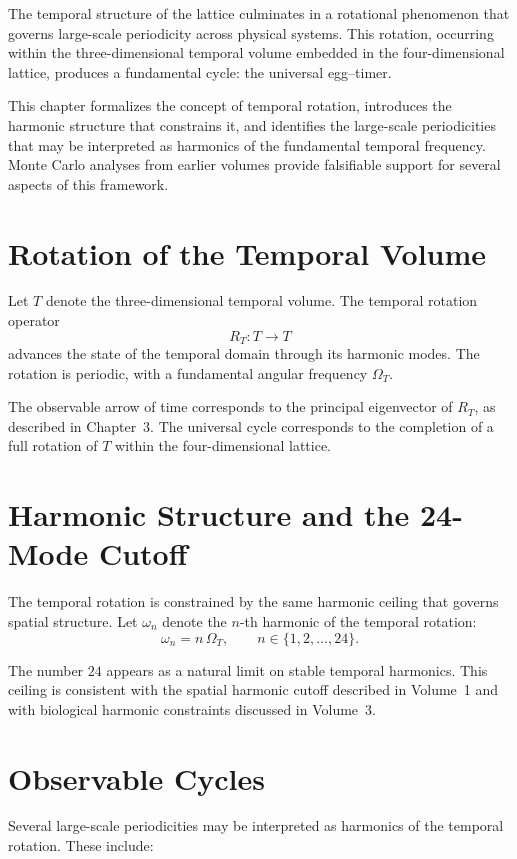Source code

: \documentclass[11pt, letterpaper, openany]{book}
\begin{document}
The temporal structure of the lattice culminates in a rotational phenomenon 
that governs large-scale periodicity across physical systems. 
This rotation, occurring within the three-dimensional temporal volume embedded 
in the four-dimensional lattice, produces a fundamental cycle: the universal 
egg--timer. 

This chapter formalizes the concept of temporal rotation, introduces the 
harmonic structure that constrains it, and identifies the large-scale 
periodicities that may be interpreted as harmonics of the fundamental 
temporal frequency. Monte Carlo analyses from earlier volumes provide 
falsifiable support for several aspects of this framework.

\section{Rotation of the Temporal Volume}

Let $T$ denote the three-dimensional temporal volume. 
The temporal rotation operator
\[
R_T : T \rightarrow T
\]
advances the state of the temporal domain through its harmonic modes. 
The rotation is periodic, with a fundamental angular frequency $\Omega_T$.

The observable arrow of time corresponds to the principal eigenvector of 
$R_T$, as described in Chapter~3. 
The universal cycle corresponds to the completion of a full rotation of $T$ 
within the four-dimensional lattice.

\section{Harmonic Structure and the 24-Mode Cutoff}

The temporal rotation is constrained by the same harmonic ceiling that governs 
spatial structure. 
Let $\omega_n$ denote the $n$-th harmonic of the temporal rotation:
\[
\omega_n = n \, \Omega_T, \qquad n \in \{1, 2, \dots, 24\}.
\]

The number $24$ appears as a natural limit on stable temporal harmonics. 
This ceiling is consistent with the spatial harmonic cutoff described in 
Volume~1 and with biological harmonic constraints discussed in Volume~3.

\section{Observable Cycles}

Several large-scale periodicities may be interpreted as harmonics of the 
temporal rotation. These include:
\end{document}
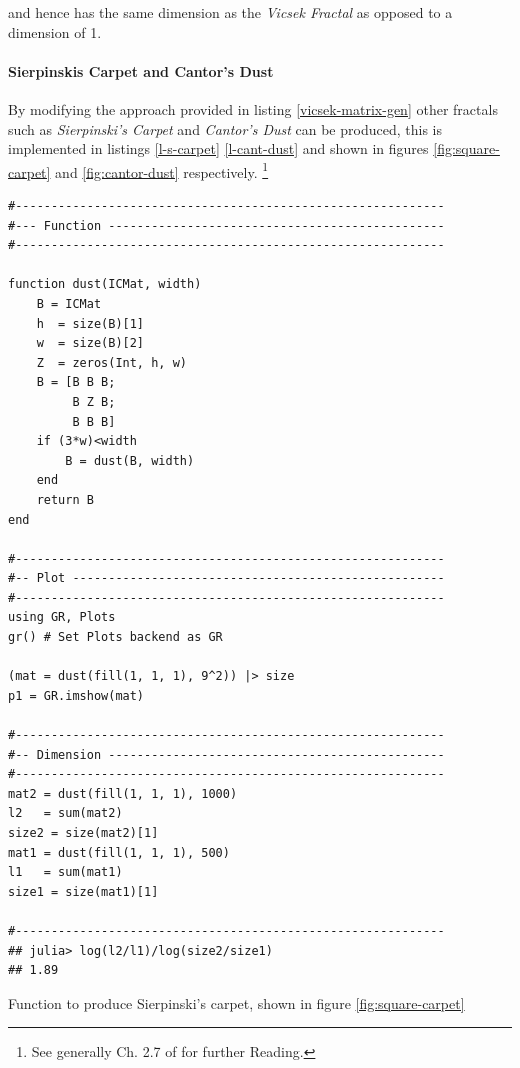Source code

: \documentclass[a4paper,11pt,twoside]{article}
\begin{document}
and hence has the same dimension as the \emph{Vicsek Fractal} as opposed to a
dimension of 1.

\paragraph{Sierpinskis Carpet and Cantor's Dust}
\label{sec:orga232829}
By modifying the approach provided in listing \ref{vicsek-matrix-gen} other fractals
such as \emph{Sierpinski's Carpet} and \emph{Cantor's Dust} can be produced, this is
implemented in listings \ref{l-s-carpet} \ref{l-cant-dust} and shown in figures
\ref{fig:square-carpet} and \ref{fig:cantor-dust} respectively. \footnote{See generally Ch. 2.7 of \cite[\S 2.7]{peitgenChaosFractalsNew2004} for further Reading.}

\begin{listing}[htbp]
\begin{verbatim}
#------------------------------------------------------------
#--- Function -----------------------------------------------
#------------------------------------------------------------

function dust(ICMat, width)
    B = ICMat
    h  = size(B)[1]
    w  = size(B)[2]
    Z  = zeros(Int, h, w)
    B = [B B B;
         B Z B;
         B B B]
    if (3*w)<width
        B = dust(B, width)
    end
    return B
end

#------------------------------------------------------------
#-- Plot ----------------------------------------------------
#------------------------------------------------------------
using GR, Plots
gr() # Set Plots backend as GR

(mat = dust(fill(1, 1, 1), 9^2)) |> size
p1 = GR.imshow(mat)

#------------------------------------------------------------
#-- Dimension -----------------------------------------------
#------------------------------------------------------------
mat2 = dust(fill(1, 1, 1), 1000)
l2   = sum(mat2)
size2 = size(mat2)[1]
mat1 = dust(fill(1, 1, 1), 500)
l1   = sum(mat1)
size1 = size(mat1)[1]

#------------------------------------------------------------
## julia> log(l2/l1)/log(size2/size1)
## 1.89
\end{verbatim}
\caption{\label{l-s-carpet}Function to produce Sierpinski's carpet, shown in figure \ref{fig:square-carpet}}
\end{listing}
\end{document}
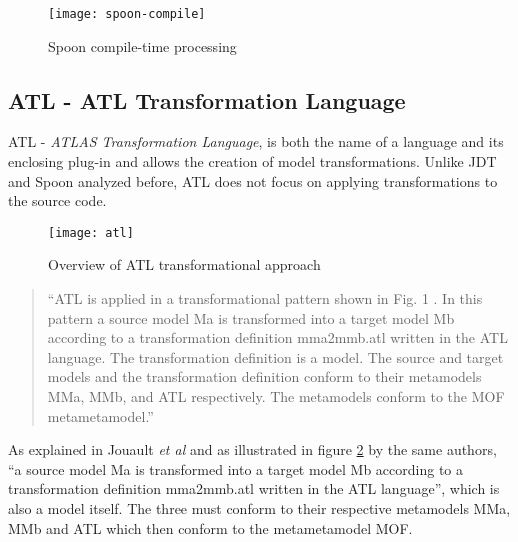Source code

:	\begin{figure}[h]
	  \begin{center}
	    \leavevmode
	    \texttt{[image: spoon-compile]}
	    \caption{Spoon compile-time processing \cite{pawlak2006spoon}}
	    \label{fig:spoon-compile}
	  \end{center}
	\end{figure}

\subsection{ATL - ATL Transformation Language }
	ATL - \emph{ATLAS Transformation Language}, is both the name of a language and its enclosing plug-in and allows the creation of model transformations. Unlike JDT and Spoon analyzed before, ATL does not focus on applying transformations to the source code.

	\begin{figure}[h]
	  \begin{center}
	    \leavevmode
	    \texttt{[image: atl]}
	    \caption{Overview of ATL transformational approach \cite{jouault2006transforming}}
	    \label{fig:so-atl-wow}
	  \end{center}
	\end{figure}

	\begin{quote}
		``ATL is applied in a transformational pattern shown in Fig. 1 . In this pattern a source model Ma is transformed into a target model Mb according to a transformation definition mma2mmb.atl written in the ATL language. The transformation definition is a model. The source and target models and the transformation definition conform to their metamodels MMa, MMb, and ATL respectively. The metamodels conform to the MOF metametamodel.''
	\end{quote}

	As explained in Jouault \emph{et al} and as illustrated in figure \ref{fig:so-atl-wow} by the same authors, ``a source model Ma is transformed into a target model Mb according to a transformation definition mma2mmb.atl written in the ATL language'', which is also a model itself. The three must conform to their respective metamodels MMa, MMb and ATL which then conform to the metametamodel MOF.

####

## Work required
What is needed is an exact retyping of the lines from the start of the data through the line with "This rotation, occurring", with both end lines kept and every picture left out.

## Output
Source code

: \documentclass[11pt, letterpaper, openany]{book}
\begin{document}
The temporal structure of the lattice culminates in a rotational phenomenon 
that governs large-scale periodicity across physical systems. 
This rotation, occurring within the three-dimensional temporal volume embedded 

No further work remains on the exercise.